*** Data shown ***

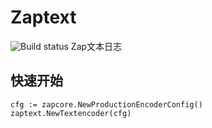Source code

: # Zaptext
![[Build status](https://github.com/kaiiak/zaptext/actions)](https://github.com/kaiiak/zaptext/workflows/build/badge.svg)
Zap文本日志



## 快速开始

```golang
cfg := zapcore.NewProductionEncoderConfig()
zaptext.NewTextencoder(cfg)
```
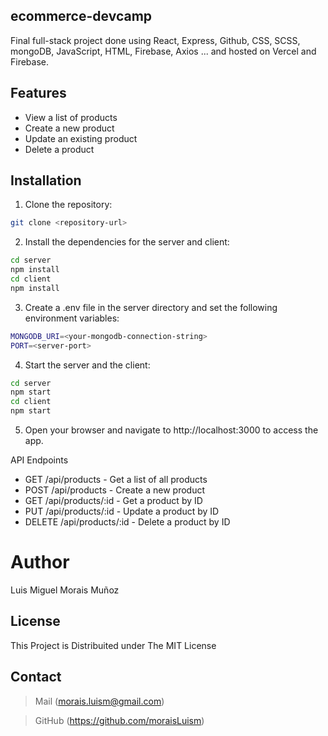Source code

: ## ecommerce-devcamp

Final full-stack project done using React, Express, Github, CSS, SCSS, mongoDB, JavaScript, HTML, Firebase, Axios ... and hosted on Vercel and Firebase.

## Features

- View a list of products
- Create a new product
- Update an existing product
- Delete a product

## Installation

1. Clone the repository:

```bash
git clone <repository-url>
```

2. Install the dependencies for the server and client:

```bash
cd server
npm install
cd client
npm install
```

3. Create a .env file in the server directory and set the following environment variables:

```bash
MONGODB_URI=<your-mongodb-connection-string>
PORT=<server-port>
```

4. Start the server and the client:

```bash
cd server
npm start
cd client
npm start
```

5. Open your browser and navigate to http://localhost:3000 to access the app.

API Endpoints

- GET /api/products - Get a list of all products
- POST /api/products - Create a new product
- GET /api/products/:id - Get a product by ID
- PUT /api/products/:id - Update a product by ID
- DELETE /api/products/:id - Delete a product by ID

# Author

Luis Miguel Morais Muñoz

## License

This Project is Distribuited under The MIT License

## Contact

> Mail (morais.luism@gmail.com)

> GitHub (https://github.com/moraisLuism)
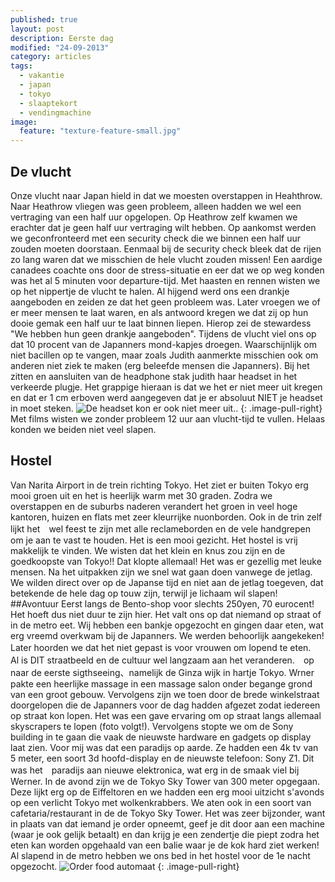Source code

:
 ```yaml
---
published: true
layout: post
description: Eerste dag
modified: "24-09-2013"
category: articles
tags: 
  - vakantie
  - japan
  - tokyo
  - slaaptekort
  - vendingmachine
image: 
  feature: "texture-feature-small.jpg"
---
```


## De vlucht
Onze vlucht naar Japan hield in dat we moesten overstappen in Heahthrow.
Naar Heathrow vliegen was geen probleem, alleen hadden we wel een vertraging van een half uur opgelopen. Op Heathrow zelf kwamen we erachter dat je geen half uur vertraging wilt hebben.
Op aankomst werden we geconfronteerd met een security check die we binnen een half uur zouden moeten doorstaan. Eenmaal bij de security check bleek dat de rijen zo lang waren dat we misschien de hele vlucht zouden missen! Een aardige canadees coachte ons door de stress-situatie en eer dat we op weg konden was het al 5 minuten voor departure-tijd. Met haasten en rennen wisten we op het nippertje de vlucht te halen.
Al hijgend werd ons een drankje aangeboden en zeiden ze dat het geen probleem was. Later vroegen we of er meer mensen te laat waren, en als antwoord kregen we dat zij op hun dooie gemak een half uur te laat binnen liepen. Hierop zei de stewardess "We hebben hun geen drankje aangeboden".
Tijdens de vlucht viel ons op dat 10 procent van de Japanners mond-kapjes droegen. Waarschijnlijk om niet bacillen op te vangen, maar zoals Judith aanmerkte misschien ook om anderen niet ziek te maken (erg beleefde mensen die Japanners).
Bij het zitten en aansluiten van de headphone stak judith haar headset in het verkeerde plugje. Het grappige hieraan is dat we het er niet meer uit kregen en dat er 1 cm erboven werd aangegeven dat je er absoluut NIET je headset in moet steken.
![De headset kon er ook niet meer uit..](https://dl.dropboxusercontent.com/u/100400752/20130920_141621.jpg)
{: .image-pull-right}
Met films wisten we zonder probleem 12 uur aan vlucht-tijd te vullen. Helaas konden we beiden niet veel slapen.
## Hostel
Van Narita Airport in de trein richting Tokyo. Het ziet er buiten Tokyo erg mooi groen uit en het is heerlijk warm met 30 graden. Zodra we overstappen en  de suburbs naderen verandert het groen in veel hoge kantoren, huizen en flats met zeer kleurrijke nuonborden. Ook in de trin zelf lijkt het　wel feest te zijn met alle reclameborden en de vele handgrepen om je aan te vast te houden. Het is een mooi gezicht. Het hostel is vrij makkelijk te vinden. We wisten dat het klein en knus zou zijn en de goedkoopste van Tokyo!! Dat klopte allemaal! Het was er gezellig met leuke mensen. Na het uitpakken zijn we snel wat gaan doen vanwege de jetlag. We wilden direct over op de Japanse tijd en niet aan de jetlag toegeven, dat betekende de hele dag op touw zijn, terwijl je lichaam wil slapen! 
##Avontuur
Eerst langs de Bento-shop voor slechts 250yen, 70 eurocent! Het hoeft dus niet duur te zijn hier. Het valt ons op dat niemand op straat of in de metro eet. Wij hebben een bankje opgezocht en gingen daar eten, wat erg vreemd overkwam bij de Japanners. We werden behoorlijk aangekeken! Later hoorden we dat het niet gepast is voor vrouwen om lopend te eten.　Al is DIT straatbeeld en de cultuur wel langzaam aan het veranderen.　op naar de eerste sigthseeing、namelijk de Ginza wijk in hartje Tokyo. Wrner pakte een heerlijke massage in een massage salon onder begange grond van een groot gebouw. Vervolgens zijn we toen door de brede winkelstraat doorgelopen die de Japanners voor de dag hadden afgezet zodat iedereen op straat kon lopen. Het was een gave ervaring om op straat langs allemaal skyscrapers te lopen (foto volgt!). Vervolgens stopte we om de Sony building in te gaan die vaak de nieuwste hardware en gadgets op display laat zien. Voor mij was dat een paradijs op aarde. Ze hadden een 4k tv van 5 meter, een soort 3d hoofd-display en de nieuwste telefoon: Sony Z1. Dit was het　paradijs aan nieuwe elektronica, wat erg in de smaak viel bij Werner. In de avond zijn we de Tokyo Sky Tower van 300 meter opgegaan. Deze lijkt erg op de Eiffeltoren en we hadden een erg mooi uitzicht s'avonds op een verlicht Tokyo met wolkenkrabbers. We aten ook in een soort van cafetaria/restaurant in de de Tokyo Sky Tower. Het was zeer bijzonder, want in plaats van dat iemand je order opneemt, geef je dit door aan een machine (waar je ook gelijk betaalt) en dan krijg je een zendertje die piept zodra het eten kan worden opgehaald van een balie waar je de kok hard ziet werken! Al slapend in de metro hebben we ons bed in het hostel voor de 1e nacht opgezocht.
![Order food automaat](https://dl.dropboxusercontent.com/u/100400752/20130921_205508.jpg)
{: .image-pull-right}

*** End of Data shown ***

Across the listing above, find each line that holds the word "client". Give only how many there are.

4